Problem to solve
Go to the line below containing "title:: Readwise/Highlights/女朋友问小灰：什么是数据仓库？什么是数据湖？什么是智能湖仓？ (54)" and print exactly from there through the line containing "Load）。 #Highlight #[[2021-05-29]]", both included. Print nothing else.

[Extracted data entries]
Segment Open

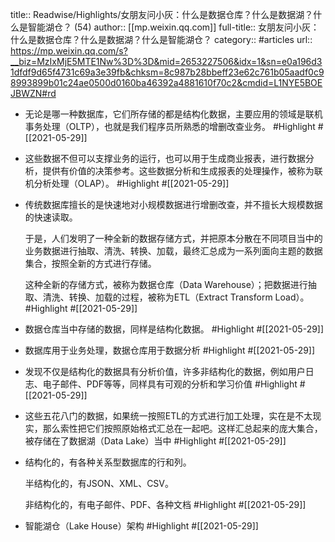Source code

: title:: Readwise/Highlights/女朋友问小灰：什么是数据仓库？什么是数据湖？什么是智能湖仓？ (54)
author:: [[mp.weixin.qq.com]]
full-title:: 女朋友问小灰：什么是数据仓库？什么是数据湖？什么是智能湖仓？
category:: #articles
url:: https://mp.weixin.qq.com/s?__biz=MzIxMjE5MTE1Nw%3D%3D&mid=2653227506&idx=1&sn=e0a196d31dfdf9d65f4731c69a3e39fb&chksm=8c987b28bbeff23e62c761b05aadf0c98993899b01c24ae0500d0160ba46392a4881610f70c2&cmdid=L1NYE5BOEJBWZN#rd

- 无论是哪一种数据库，它们所存储的都是结构化数据，主要应用的领域是联机事务处理（OLTP），也就是我们程序员所熟悉的增删改查业务。 #Highlight #[[2021-05-29]]
- 这些数据不但可以支撑业务的运行，也可以用于生成商业报表，进行数据分析，提供有价值的决策参考。这些数据分析和生成报表的处理操作，被称为联机分析处理（OLAP）。 #Highlight #[[2021-05-29]]
- 传统数据库擅长的是快速地对小规模数据进行增删改查，并不擅长大规模数据的快速读取。
  
  于是，人们发明了一种全新的数据存储方式，并把原本分散在不同项目当中的业务数据进行抽取、清洗、转换、加载，最终汇总成为一系列面向主题的数据集合，按照全新的方式进行存储。
  
  这种全新的存储方式，被称为数据仓库（Data Warehouse）；把数据进行抽取、清洗、转换、加载的过程，被称为ETL（Extract Transform Load）。 #Highlight #[[2021-05-29]]
- 数据仓库当中存储的数据，同样是结构化数据。 #Highlight #[[2021-05-29]]
- 数据库用于业务处理，数据仓库用于数据分析 #Highlight #[[2021-05-29]]
- 发现不仅是结构化的数据具有分析价值，许多非结构化的数据，例如用户日志、电子邮件、PDF等等，同样具有可观的分析和学习价值 #Highlight #[[2021-05-29]]
- 这些五花八门的数据，如果统一按照ETL的方式进行加工处理，实在是不太现实，那么索性把它们按照原始格式汇总在一起吧。这样汇总起来的庞大集合，被存储在了数据湖（Data Lake）当中 #Highlight #[[2021-05-29]]
- 结构化的，有各种关系型数据库的行和列。
  
  半结构化的，有JSON、XML、CSV。
  
  非结构化的，有电子邮件、PDF、各种文档 #Highlight #[[2021-05-29]]
- 智能湖仓（Lake House）架构 #Highlight #[[2021-05-29]]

Segment Closed

Solution to this task
: title:: Readwise/Highlights/女朋友问小灰：什么是数据仓库？什么是数据湖？什么是智能湖仓？ (54)
author:: [[mp.weixin.qq.com]]
full-title:: 女朋友问小灰：什么是数据仓库？什么是数据湖？什么是智能湖仓？
category:: #articles
url:: https://mp.weixin.qq.com/s?__biz=MzIxMjE5MTE1Nw%3D%3D&mid=2653227506&idx=1&sn=e0a196d31dfdf9d65f4731c69a3e39fb&chksm=8c987b28bbeff23e62c761b05aadf0c98993899b01c24ae0500d0160ba46392a4881610f70c2&cmdid=L1NYE5BOEJBWZN#rd

- 无论是哪一种数据库，它们所存储的都是结构化数据，主要应用的领域是联机事务处理（OLTP），也就是我们程序员所熟悉的增删改查业务。 #Highlight #[[2021-05-29]]
- 这些数据不但可以支撑业务的运行，也可以用于生成商业报表，进行数据分析，提供有价值的决策参考。这些数据分析和生成报表的处理操作，被称为联机分析处理（OLAP）。 #Highlight #[[2021-05-29]]
- 传统数据库擅长的是快速地对小规模数据进行增删改查，并不擅长大规模数据的快速读取。
  
  于是，人们发明了一种全新的数据存储方式，并把原本分散在不同项目当中的业务数据进行抽取、清洗、转换、加载，最终汇总成为一系列面向主题的数据集合，按照全新的方式进行存储。
  
  这种全新的存储方式，被称为数据仓库（Data Warehouse）；把数据进行抽取、清洗、转换、加载的过程，被称为ETL（Extract Transform Load）。 #Highlight #[[2021-05-29]]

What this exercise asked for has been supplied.